Everyone has a differing definition of "responsible breeder." I wouldn't say there are NO responsible breeders breeding mixes, but it's definitely a lot harder to find mix breeders who are up to my personal standards. Cavachons especially might be a problem because there are a LOT of health issues with Cavaliers and it's going to be tough to find a breeder who does all the necessary health tests AND has health testing on the other cavs in the dog's pedigree. And no, you aren't necessarily going to avoid those issues because of "hybrid vigor".

What is it about a cavachon that draws you to that particular mix?


----------



## crawas

easily trained. good temperament. we absolutely love the cavalier king charles but we cant deal with shedding, so this seemed like the next best option.

what do you mean by hybrid vigor?


----------



## Effisia

Hybrid vigor is a belief that, basically, a mix dog is going to be healthier than a purebred based solely on the fact that it's a mix and there's more genetic variation. But the problem is, if you're starting out with two poorly breed dog with a long line of health issues, the offspring aren't necessarily going to be healthier than the offspring of well bred purebred dogs just by virtue of being a mix. So while in some cases it may be true, I think it's very tricky to use as an argument when the mix isn't necessarily starting out with healthy dogs. I tend to view more of a dog by dog basis than an overarching theory kind of view when I'm looking at getting a dog.

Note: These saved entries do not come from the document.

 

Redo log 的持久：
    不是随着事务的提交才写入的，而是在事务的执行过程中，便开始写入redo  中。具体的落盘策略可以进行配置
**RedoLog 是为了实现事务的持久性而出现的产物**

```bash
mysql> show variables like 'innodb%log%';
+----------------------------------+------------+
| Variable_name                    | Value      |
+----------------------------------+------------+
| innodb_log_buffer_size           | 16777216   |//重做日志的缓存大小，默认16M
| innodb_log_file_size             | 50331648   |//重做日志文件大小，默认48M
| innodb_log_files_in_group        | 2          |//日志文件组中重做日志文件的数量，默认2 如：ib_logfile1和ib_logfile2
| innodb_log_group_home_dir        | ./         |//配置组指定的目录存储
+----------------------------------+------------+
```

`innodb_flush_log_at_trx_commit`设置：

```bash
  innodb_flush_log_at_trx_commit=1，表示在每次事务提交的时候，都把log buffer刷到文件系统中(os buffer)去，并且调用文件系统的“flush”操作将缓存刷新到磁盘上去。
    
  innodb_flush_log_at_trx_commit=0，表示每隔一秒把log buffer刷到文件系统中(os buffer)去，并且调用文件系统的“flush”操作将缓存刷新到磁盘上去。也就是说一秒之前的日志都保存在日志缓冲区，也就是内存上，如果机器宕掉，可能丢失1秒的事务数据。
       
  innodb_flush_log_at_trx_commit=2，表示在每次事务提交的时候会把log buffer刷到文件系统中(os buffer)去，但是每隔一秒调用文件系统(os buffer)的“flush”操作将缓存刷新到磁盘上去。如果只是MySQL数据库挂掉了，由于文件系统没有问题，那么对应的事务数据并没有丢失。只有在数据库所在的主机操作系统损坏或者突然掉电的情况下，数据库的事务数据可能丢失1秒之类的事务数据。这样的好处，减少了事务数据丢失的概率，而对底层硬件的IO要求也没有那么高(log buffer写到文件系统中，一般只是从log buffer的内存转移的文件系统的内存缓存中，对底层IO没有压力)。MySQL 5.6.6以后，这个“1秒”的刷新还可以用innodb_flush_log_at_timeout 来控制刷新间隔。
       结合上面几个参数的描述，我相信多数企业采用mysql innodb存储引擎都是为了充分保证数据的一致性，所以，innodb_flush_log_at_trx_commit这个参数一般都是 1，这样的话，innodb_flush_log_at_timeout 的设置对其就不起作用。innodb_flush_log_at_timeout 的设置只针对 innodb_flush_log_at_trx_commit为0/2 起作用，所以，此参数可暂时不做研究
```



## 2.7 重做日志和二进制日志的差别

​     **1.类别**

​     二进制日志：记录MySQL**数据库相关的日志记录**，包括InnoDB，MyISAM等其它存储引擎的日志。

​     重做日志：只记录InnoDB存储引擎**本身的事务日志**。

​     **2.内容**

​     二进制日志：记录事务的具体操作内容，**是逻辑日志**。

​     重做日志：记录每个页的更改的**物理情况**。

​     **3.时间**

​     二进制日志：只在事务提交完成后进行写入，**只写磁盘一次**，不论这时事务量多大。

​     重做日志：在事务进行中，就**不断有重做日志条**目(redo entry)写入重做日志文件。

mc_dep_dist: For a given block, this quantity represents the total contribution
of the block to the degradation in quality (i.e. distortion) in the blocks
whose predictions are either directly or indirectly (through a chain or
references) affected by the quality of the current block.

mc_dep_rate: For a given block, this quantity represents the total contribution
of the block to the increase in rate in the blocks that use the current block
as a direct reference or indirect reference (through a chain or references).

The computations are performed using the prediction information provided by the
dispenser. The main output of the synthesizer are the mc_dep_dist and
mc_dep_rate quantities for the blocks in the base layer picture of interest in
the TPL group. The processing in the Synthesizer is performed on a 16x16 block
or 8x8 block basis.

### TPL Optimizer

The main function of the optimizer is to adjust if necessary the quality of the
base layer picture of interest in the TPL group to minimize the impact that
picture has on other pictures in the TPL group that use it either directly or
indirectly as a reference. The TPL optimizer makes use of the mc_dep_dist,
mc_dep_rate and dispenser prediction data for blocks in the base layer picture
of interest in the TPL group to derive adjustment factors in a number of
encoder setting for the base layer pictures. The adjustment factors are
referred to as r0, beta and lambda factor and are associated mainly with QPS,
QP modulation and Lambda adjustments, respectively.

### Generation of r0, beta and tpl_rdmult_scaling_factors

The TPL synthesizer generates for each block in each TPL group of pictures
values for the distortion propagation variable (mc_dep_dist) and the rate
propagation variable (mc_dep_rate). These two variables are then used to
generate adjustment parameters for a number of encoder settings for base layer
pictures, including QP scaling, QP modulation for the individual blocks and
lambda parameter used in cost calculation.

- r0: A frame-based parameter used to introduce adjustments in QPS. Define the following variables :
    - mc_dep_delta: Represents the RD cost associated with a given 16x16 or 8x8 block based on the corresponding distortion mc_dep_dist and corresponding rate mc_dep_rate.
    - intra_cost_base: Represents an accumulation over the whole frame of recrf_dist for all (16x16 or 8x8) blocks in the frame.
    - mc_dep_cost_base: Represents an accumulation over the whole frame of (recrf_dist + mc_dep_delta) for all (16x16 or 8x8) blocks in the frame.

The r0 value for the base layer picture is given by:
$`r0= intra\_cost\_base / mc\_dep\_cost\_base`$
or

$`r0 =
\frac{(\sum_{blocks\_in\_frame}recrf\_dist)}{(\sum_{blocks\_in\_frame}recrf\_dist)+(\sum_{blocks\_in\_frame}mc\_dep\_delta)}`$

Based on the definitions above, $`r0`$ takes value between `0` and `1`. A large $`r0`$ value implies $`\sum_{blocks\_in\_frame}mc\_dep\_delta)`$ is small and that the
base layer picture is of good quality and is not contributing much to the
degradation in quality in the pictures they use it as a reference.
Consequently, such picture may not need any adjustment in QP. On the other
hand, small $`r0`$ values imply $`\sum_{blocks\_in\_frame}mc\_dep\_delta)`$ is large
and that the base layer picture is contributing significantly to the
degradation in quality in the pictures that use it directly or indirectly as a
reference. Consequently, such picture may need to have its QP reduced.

ANYway, you're also not going to be guaranteed a non-shedding dog. Usually with first generation mixes, some of the puppies will take on the non-shedding breed's coat, some will take the shedding breed's coat, and some will get a hybrid mix of both that the groomers I know just absolutely hate. If you're looking to definitely have a non-shedding dog, I would HIGHLY recommend looking at a purebred non-shedding breed OR going through a rescue and finding an older dog that is past their puppy coat so you know exactly what you're getting in terms of coat (and temperament).


----------



## crawas

which purebred dog would you recommend similar to the cavachon? i have 5 kids at home with some being under 2, so bringing home a rescue doesnt sit well with me because i can never know the history and if there is any aggression. am i crazy?


----------



## Lillith

Agree with others, you aren't likely to find a truly reputable Cavachon breeder, because cavachons aren't really a breed. They're a mix. A mutt that has been given a fancy name so people will be more likely to buy it. And with a mix, things like the amount of shedding or temperament are completely up in the air. Just because one of the breeds in the mix does not shed does not mean that the mix itself isn't going to shed...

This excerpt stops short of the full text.